Choroid plexus mast cells drive tumor-associated hydrocephalus

Tumor-associated hydrocephalus (TAH) is a common and lethal complication of brain metastases. Although other factors beyond mechanical obstructions have been suggested, the exact mechanisms are unknown. Using single-nucleus RNA-sequencing and spatial transcriptomics, we find that a distinct population of mast cells locate in the choroid plexus and dramatically increase during TAH. Genetic fate-tracing and intracranial mast cell-specific tryptase knockout showed that choroid plexus mast cells (CPMCs) disrupt cilia of choroid plexus epithelia via the tryptase-PAR2-FoxJ1 pathway and consequently increase cerebrospinal fluid production. Mast cells are also found in the human choroid plexus.

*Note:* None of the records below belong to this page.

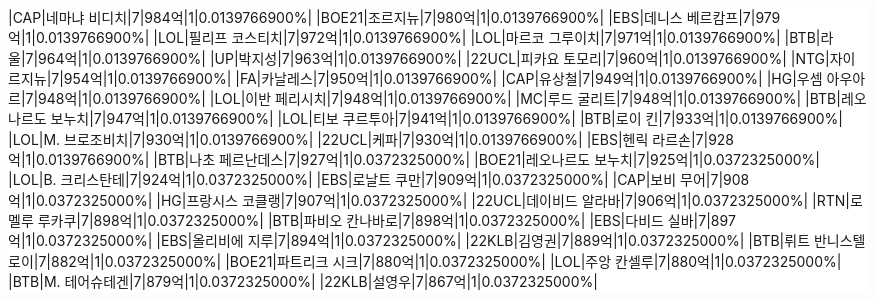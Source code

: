 |CAP|네마냐 비디치|7|984억|1|0.0139766900%|
|BOE21|조르지뉴|7|980억|1|0.0139766900%|
|EBS|데니스 베르캄프|7|979억|1|0.0139766900%|
|LOL|필리프 코스티치|7|972억|1|0.0139766900%|
|LOL|마르코 그루이치|7|971억|1|0.0139766900%|
|BTB|라울|7|964억|1|0.0139766900%|
|UP|박지성|7|963억|1|0.0139766900%|
|22UCL|피카요 토모리|7|960억|1|0.0139766900%|
|NTG|자이르지뉴|7|954억|1|0.0139766900%|
|FA|카날레스|7|950억|1|0.0139766900%|
|CAP|유상철|7|949억|1|0.0139766900%|
|HG|우셈 아우아르|7|948억|1|0.0139766900%|
|LOL|이반 페리시치|7|948억|1|0.0139766900%|
|MC|루드 굴리트|7|948억|1|0.0139766900%|
|BTB|레오나르도 보누치|7|947억|1|0.0139766900%|
|LOL|티보 쿠르투아|7|941억|1|0.0139766900%|
|BTB|로이 킨|7|933억|1|0.0139766900%|
|LOL|M. 브로조비치|7|930억|1|0.0139766900%|
|22UCL|케파|7|930억|1|0.0139766900%|
|EBS|헨릭 라르손|7|928억|1|0.0139766900%|
|BTB|나초 페르난데스|7|927억|1|0.0372325000%|
|BOE21|레오나르도 보누치|7|925억|1|0.0372325000%|
|LOL|B. 크리스탄테|7|924억|1|0.0372325000%|
|EBS|로날트 쿠만|7|909억|1|0.0372325000%|
|CAP|보비 무어|7|908억|1|0.0372325000%|
|HG|프랑시스 코클랭|7|907억|1|0.0372325000%|
|22UCL|데이비드 알라바|7|906억|1|0.0372325000%|
|RTN|로멜루 루카쿠|7|898억|1|0.0372325000%|
|BTB|파비오 칸나바로|7|898억|1|0.0372325000%|
|EBS|다비드 실바|7|897억|1|0.0372325000%|
|EBS|올리비에 지루|7|894억|1|0.0372325000%|
|22KLB|김영권|7|889억|1|0.0372325000%|
|BTB|뤼트 반니스텔로이|7|882억|1|0.0372325000%|
|BOE21|파트리크 시크|7|880억|1|0.0372325000%|
|LOL|주앙 칸셀루|7|880억|1|0.0372325000%|
|BTB|M. 테어슈테겐|7|879억|1|0.0372325000%|
|22KLB|설영우|7|867억|1|0.0372325000%|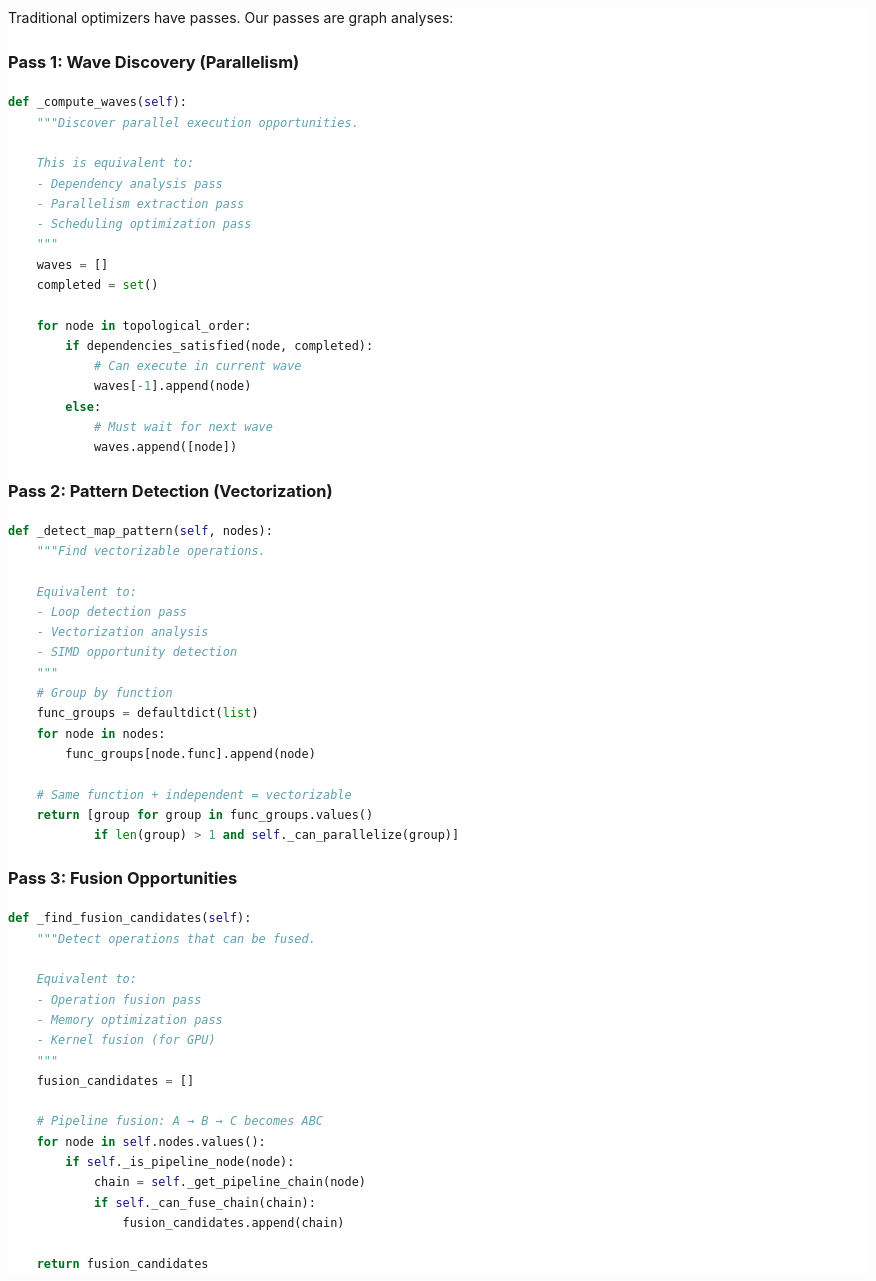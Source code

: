 Traditional optimizers have passes. Our passes are graph analyses:

### Pass 1: Wave Discovery (Parallelism)
```python
def _compute_waves(self):
    """Discover parallel execution opportunities.
    
    This is equivalent to:
    - Dependency analysis pass
    - Parallelism extraction pass
    - Scheduling optimization pass
    """
    waves = []
    completed = set()
    
    for node in topological_order:
        if dependencies_satisfied(node, completed):
            # Can execute in current wave
            waves[-1].append(node)
        else:
            # Must wait for next wave
            waves.append([node])
```

### Pass 2: Pattern Detection (Vectorization)
```python
def _detect_map_pattern(self, nodes):
    """Find vectorizable operations.
    
    Equivalent to:
    - Loop detection pass
    - Vectorization analysis
    - SIMD opportunity detection
    """
    # Group by function
    func_groups = defaultdict(list)
    for node in nodes:
        func_groups[node.func].append(node)
    
    # Same function + independent = vectorizable
    return [group for group in func_groups.values() 
            if len(group) > 1 and self._can_parallelize(group)]
```

### Pass 3: Fusion Opportunities
```python
def _find_fusion_candidates(self):
    """Detect operations that can be fused.
    
    Equivalent to:
    - Operation fusion pass
    - Memory optimization pass
    - Kernel fusion (for GPU)
    """
    fusion_candidates = []
    
    # Pipeline fusion: A → B → C becomes ABC
    for node in self.nodes.values():
        if self._is_pipeline_node(node):
            chain = self._get_pipeline_chain(node)
            if self._can_fuse_chain(chain):
                fusion_candidates.append(chain)
    
    return fusion_candidates
```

Levels of tryptase in cerebrospinal fluid are closely associated with clinical severity of TAH. BMS-262084, an inhibitor of tryptase, can cross blood-brain-barrier, inhibits TAH in vivo and alleviates mast cell-induced damage of epithelial cilia in a human pluripotent stem cell-derived choroid plexus organoid model. Collectively, we uncover the function of CPMCs and provide an attractive therapy for TAH. Overall design: 1. sn-seq: two exprimental groups: normal and EO771-VM-bearing mice, 3 independent replicates with 5 mice per group in each replicate. 2. ST, 3 brain sections from 3 EO771-VM mice. 3.RNA-seq: human choroid plexus epithelial cell line (HCPEpiC) treated with or without tryptase (3 independent replicates per group).